かつ、ジョンの書いたメロディとVoにエッジが増して際立ってくるのだから、ビートルズマジックであると言えよう。

 

基本は、コード進行が、A7→F#7→E7→F#7→B7なのだが、すべてのコードに4度の音が入ってる。いわゆるSus4だが、すべてに4度を押さえている、そのセンスが凄いのだ。

正に、こういう部分がBEATLESに誰もが届きそうで届かない才能なのである。

しかも、キーはAメジャーでA7で始まるが、Aメロの最後はB7で終わる。そのまま2回目のAメロに入る時、B7からA7で下がる形になり一瞬転調したかと思わせる感覚。

今度は逆で、Aメロからサビに行く時(同じようにA7→B7)から、サビはBなのでそのまま同じコードでスムーズに流れているようだが、実は一時的に転調しているという驚き。

この、裏技的な効果が、リスナーの耳にはマジックに聞こえるのである。POPでさり気ない曲に、これほどの凝ったことを“さり気なく”工夫しているセンスがもう堪らないのだ。

 

演奏は、ジョンのコードカッティングが断然良い。

ライブ活動を停止したばかりで、このドライブ感はライブを意識しているようにも感じてしまう。
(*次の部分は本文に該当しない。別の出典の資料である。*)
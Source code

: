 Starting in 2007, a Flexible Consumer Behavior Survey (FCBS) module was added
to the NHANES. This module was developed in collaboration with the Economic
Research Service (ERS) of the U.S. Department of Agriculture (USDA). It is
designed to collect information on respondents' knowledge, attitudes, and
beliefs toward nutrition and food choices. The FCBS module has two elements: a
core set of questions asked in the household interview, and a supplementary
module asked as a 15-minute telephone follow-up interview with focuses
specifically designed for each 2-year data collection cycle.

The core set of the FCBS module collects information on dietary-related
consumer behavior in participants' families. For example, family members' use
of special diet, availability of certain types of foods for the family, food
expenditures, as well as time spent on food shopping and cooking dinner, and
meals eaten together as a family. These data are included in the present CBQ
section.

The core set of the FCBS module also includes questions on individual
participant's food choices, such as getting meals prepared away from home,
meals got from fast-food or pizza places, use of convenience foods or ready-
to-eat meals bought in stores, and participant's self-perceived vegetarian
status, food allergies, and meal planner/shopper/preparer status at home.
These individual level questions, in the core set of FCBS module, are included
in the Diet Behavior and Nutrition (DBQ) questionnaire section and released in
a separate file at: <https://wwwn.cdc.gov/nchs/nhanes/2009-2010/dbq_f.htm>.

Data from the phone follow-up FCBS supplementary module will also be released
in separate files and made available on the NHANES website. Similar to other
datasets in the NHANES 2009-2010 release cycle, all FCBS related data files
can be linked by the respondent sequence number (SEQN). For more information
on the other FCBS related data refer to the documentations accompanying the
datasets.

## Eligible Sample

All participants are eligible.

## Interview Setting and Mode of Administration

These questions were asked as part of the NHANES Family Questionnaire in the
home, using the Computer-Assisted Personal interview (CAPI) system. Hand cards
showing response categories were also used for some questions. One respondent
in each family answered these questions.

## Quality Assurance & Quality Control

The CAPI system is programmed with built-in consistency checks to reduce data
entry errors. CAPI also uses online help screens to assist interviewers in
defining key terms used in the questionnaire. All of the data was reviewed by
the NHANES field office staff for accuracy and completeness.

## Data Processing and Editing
ジョージはギターとマラカスを担当しているが、良く聴くと、要所で細かい技を使ったギターが聞かれます。

 

ポールは、サビのコードチェンジも、ずっとBを弾き続ける荒業だ。コードを離れることも多い、この偉大なベースプレイヤーは敢えて、ここでは逆のことをやっている。

曲を活かすことしか念頭にない感性は…これもまた天才の成せる業だ。

 

録音の作業は早く、1966年の4/17の第7テイクから音に重ね、2日後には完成に至っている。